Influence of Post-Annealing Treatment on Some Physical Properties of Cerium Oxide Thin Films Prepared by the Sol–Gel Method

Abstract

In this study, thin films of Cerium Oxide CeO2 were fabricated using the sol–gel technique and deposited onto a glass substrate. The annealing process was carried out at various temperatures ranging from 200 to 600 °C to investigate the structural, morphological, and optical properties of the films and their interrelations. X-ray diffraction (XRD) patterns revealed the crystalline nature of the prepared films, with film quality exhibiting enhancement with increasing annealing temperature.

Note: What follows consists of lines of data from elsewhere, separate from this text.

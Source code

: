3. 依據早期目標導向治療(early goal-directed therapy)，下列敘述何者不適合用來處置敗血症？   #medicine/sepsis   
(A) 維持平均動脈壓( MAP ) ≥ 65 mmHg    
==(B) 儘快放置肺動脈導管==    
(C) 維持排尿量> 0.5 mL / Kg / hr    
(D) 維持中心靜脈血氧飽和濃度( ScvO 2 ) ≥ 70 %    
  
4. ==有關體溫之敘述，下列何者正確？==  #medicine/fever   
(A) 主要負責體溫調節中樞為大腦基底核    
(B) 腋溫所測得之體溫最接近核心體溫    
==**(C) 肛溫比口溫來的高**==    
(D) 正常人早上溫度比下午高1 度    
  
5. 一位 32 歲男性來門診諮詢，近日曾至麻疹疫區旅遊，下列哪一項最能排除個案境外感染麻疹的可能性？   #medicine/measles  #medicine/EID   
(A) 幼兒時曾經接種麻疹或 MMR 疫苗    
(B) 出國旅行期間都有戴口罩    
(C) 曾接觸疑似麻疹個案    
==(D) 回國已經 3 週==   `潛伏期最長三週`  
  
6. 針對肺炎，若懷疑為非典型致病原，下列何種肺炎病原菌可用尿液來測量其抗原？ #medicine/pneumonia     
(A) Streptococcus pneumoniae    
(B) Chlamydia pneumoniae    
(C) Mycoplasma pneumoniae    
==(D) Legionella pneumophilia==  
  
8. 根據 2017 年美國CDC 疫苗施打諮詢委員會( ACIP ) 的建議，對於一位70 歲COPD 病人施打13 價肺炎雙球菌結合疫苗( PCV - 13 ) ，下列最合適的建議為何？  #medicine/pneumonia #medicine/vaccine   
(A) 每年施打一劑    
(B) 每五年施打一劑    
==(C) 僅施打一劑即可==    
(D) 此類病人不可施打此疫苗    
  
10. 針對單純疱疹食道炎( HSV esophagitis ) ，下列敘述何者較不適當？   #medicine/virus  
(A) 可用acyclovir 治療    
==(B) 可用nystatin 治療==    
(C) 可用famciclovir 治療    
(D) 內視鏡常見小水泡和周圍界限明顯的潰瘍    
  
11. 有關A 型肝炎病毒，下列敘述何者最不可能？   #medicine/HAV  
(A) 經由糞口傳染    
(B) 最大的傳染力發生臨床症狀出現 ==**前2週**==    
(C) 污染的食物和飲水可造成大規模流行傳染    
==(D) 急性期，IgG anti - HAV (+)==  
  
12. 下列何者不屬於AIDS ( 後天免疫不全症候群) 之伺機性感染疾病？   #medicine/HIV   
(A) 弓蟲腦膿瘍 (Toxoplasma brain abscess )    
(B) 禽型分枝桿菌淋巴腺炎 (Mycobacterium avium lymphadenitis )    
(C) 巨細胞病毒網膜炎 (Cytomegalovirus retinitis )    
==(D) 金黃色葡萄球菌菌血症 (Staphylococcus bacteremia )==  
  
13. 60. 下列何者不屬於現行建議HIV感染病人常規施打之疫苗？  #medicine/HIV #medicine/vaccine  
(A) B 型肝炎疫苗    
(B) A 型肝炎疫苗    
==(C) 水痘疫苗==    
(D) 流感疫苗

The average crystallite size, dislocation density, microstrain, and lattice constant were determined from XRD patterns. Higher annealing temperatures were found to increase the crystallite size values from 4.71 to 15.33 nm and decrease the dislocation density and microstrain of the unit cell. Scanning electron microscope (SEM) images illustrated the uniformity of the films, presenting a spheroid shape. Optical properties such as transmittance, absorbance, reflectance, the direct band gap, extinction coefficients, the refractive index, and optical conductivity were assessed using optical measurements. The direct optical band gap of the CeO2 film was observed to decrease from 3.99 to 3.75 eV with increasing film thickness. Using the Wemple and DiDomenico (WDD) single-oscillator model, dispersion energy parameters were calculated based on the refractive index. The nonlinear optical properties of the CeO2 thin films were evaluated using these dispersion energy parameters. The improvement of optical parameters holds significance in standardizing CeO2 thin films for various optoelectronic applications.